Read The Kentuckian in New-York; or, The Adventures of Three Southerns. Volume 1 (of 2) Page 15


  CHAPTER XV.

  V. CHEVILLERE TO B. RANDOLPH.

  (In continuation.)

  "New-York, 18--.

  "The little coincidences of real life are of much more frequent occurrence than is generally allowed by our prim historians. Arthur and his companion had not long departed, when Lamar and Damon came in. I mentioned their visit to the former, when, picking up the card and examining it with evident surprise, he placed his finger upon the number of the street, and held it across the table for Damon to see it, who immediately exclaimed, 'Well! I'm flambergasted now! if that ain't what I call a _leetle_ particular.'

  "'Why, what is the matter?' said I, astonished in my turn at their astonishment.

  "'Oh, nothing more,' said Lamar, 'than that Damon and myself have but just come from the very door upon which that name and number are placed.'

  "'Are you acquainted with the family?' said I.

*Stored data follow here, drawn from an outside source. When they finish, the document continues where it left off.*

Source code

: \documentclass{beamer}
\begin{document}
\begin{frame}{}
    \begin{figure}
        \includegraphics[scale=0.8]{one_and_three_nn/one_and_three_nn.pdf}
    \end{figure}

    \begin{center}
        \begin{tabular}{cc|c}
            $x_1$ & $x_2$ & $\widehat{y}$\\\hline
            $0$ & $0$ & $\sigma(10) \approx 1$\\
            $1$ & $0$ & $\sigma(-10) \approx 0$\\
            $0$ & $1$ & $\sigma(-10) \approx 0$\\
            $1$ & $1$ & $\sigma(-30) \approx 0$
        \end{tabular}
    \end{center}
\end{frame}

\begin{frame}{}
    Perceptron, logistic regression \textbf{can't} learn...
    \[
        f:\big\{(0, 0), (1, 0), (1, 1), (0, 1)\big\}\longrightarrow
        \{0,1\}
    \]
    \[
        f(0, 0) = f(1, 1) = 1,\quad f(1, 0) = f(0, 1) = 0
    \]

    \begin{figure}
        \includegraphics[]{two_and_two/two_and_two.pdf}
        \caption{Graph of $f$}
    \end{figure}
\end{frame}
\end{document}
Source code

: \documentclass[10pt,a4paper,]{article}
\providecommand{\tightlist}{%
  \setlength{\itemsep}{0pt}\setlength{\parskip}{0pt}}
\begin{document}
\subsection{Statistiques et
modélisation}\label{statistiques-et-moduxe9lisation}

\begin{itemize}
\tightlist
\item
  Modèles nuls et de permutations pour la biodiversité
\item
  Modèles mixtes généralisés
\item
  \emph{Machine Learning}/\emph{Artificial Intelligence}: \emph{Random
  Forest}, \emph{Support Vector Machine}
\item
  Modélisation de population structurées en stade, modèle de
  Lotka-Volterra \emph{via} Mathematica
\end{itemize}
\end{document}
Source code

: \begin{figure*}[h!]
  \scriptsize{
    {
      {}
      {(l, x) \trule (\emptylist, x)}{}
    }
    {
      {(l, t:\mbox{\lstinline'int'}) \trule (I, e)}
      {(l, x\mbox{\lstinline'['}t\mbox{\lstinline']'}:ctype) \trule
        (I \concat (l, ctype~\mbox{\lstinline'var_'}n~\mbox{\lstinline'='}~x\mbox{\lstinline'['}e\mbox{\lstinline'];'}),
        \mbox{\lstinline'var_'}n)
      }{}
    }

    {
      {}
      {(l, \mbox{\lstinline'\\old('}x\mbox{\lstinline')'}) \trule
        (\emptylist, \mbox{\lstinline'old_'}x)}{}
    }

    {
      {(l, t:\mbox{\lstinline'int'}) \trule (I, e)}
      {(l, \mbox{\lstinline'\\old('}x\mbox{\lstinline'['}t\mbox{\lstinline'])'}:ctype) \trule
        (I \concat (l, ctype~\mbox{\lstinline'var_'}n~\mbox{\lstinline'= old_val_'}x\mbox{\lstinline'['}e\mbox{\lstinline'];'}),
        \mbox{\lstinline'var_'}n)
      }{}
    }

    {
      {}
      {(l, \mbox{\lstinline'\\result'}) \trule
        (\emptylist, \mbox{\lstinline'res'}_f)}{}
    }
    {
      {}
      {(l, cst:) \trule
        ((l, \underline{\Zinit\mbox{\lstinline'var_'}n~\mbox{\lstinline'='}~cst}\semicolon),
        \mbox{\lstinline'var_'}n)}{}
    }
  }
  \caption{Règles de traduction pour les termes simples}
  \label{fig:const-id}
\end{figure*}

  "'No,' replied he; 'I was standing opposite to the door in question, when a young lady alighted from her carriage and entered the house; not, however, before she suddenly stopped and took a searching look at your humble servant.'

  "'Had you ever seen her before?'

  "'If I am not mistaken she is the same young lady whom I saw two years ago at the Virginia springs, when I obtained leave from college to go there on account of my health; she was then quite young; just entering her teens, I should suppose.'

  "'Ah! ha! have I caught you at last?' said I, as Lamar began to redden under a searching glance; 'then there was some foundation for the stories which followed you upon that occasion.'

  "'Bah!' said he, 'they were all nonsense; but come, Damon, tell Chevillere what fine stump speeches you heard this morning at a New-York election.'

  "I saw his drift in amusing me with Damon, and I was indeed quite willing to be so amused.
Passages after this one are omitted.